2004/2/15
ケーブルで『I am Sam/アイ・アム・サム』を見る。
公開の時に妹に割引券をもらったので、ストーリーは一応知っていた。
知的障害があり自閉症気味でもあるサム(ショーン・ペン)は、自分の娘ルーシー・ダイアモンド(ダコタ・ファニング)を生まれたばかりの時から一人で懸命に育ててきた。しかし、成長するルーシーはサムの知的能力を追い抜いてしまうことに悩み、勉強を拒否する。小さないさかいが原因でサムは養育能力がないと判断され、ルーシーは施設に入れられてしまう。
愛するルーシーと一緒に暮らすために、サムはエリート弁護士のリタ(ミシェル・ファイファー)に依頼。裁判で戦うのだが……。
と、いった物語。
「子供とハンディキャップを扱った泣かせる映画」と、思って見に行かなかったのだが、考えが浅かった。

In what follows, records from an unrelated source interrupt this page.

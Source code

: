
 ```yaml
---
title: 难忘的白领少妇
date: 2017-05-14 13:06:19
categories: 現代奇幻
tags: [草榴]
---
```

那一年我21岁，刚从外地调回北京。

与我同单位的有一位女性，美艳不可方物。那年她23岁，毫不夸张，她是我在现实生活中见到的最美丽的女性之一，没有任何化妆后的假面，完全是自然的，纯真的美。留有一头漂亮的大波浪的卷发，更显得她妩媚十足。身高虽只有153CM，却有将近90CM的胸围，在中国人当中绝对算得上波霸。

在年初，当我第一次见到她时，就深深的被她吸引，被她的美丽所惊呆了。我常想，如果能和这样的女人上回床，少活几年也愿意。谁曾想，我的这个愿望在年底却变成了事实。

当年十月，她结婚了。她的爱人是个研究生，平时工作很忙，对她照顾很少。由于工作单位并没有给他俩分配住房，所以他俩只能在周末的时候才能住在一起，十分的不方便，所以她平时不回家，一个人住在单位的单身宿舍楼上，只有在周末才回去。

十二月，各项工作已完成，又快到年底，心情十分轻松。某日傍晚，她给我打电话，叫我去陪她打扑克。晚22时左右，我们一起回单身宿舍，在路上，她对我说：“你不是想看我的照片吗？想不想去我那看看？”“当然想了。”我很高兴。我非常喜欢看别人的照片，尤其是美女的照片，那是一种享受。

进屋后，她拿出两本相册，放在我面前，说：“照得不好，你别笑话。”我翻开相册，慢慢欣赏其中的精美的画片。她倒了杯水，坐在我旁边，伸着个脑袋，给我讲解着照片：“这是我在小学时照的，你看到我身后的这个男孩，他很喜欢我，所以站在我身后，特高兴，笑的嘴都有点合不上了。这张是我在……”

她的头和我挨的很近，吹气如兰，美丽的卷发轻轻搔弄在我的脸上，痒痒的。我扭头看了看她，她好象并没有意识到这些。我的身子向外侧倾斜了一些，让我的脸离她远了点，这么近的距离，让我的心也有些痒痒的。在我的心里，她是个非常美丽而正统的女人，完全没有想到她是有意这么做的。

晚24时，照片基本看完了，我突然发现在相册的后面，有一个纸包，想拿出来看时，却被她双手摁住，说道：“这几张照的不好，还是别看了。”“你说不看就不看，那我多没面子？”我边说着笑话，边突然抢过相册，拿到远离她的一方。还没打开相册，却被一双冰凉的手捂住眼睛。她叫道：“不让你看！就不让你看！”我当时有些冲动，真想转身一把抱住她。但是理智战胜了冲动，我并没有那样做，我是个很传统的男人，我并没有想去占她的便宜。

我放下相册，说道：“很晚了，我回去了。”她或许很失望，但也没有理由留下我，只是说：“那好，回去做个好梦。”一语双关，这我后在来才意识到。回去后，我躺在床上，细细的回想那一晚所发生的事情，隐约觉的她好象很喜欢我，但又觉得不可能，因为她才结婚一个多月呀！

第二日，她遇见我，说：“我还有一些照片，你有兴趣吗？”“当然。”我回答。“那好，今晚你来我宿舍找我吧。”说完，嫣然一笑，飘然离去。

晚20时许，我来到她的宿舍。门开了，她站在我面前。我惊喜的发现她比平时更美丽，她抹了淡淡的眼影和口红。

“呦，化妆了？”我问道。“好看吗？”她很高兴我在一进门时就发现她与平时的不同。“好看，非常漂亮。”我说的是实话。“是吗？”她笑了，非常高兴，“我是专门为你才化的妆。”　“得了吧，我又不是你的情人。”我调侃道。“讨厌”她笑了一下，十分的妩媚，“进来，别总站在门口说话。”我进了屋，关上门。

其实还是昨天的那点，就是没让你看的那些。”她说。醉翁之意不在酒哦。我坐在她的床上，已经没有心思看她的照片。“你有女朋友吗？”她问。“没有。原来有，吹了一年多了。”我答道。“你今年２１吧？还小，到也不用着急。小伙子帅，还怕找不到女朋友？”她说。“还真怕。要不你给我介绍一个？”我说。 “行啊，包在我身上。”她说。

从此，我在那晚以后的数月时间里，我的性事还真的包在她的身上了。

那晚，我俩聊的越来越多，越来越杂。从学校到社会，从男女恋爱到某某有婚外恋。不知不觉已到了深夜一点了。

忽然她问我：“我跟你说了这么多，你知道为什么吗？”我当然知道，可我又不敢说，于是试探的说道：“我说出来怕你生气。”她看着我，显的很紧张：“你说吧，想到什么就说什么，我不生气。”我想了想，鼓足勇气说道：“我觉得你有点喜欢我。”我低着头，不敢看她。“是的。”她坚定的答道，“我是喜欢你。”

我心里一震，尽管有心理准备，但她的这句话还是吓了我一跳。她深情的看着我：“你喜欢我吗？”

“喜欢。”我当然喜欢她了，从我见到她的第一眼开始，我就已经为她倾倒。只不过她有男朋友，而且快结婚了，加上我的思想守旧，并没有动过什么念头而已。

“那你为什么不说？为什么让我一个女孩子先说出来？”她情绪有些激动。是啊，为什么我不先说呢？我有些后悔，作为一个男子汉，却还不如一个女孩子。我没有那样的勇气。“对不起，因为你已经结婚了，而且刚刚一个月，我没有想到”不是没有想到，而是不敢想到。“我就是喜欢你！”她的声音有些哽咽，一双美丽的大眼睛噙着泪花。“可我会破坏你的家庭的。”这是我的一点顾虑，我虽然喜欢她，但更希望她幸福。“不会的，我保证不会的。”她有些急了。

もちろん、ルーシーとサムの親子愛は美しく、だーだー泣いてしまうのだが、私としては弁護士のリタが隠れ主役のような気がする。
実は私、往年の名作『クレイマー・クレイマー』を昨年になって見た。
メリル・ストリープの妻が「自分の人生を見つけたい」と言って、子供を夫(ダスティ・ホフマン)のところに残して突然出て行ってしまうのだ。
仕事ひとすじだった夫は当然家事もできず、大変な苦労をしながら子育てに慣れて行く。そして、やっと子供とうまく行くようになった時、妻は親権を取るために裁判を起こして……といったストーリーで、原題は"Kramer VS Kramer"。(Mr.クレイマー対Ms.クレイマーの裁判という意味)
父親と子供、裁判とくれば、これはもう確信犯でしょう。脚本も書いている監督のジェシー・ネルソンは女性だし。
『クレイマー・クレイマー』が公開されたのは1979年。アメリカの専業主婦が滅びの道を歩み始めた年だった。
女性の自立結構、社会進出だって素晴らしい。国から見たって、税金倍増だ。素晴らしい。
でも、その時から女性は家ではいい妻であり母であり、会社では優秀な社員であり、社交の時は素晴らしいホステスでなければならないという非常な要求をされるようになった。女性自身も、素晴らしい女性を思い描いて一人何役も頑張る。毎日ずーっと頑張るのはそりゃあ疲れる。でも、仕方ない。あの日、メリル・ストリープは人生を探しに出て行っちゃったんだもの。
サムの弁護をするリタも仕事で成功していて、豪邸に済み、夫と子供を持っている。
そんなリタがサムの前でだらだら泣くシーンがある。
それまでリタはやたら怒っていた。
自分の子供はブアイソだし、サムの友達は証人としてはちっとも役立たずだし、サムは質疑応答を練習しても覚えないし。
落ち込んだサムは
「君みたいにできないよ、完璧リタ」
と、いう。
サムのひとことに、彼女の中でぶちっと切れた音がした気がする。
「アタシなんて夫に浮気されて子供に嫌われて仕事仲間からもハブんちょなんだから! ガタガタ言ってんじゃねえぞ、このボケがあっ!」
……と、こんな下品なものいいはしませんが(笑)。
サムはルーシーに熱烈愛され、友達にも愛されている。同じ子供のいる親としてリタが自分と比べないわけがない。自分がすべてに失敗したダメ人間だと思えて、リタは泣く。
人は完璧なものを素晴らしいと思う一方で、完璧でないものを愛する。
すべてに完璧でなくても大丈夫と悟ったリタは、後半、そりゃあ楽そうだ。
この映画がちょうど21世紀に入った年に作られたことを考えると面白い。自分の人生を探しに行ったクレイマーは、20年が過ぎてようやっと家に帰って来たのだろうか。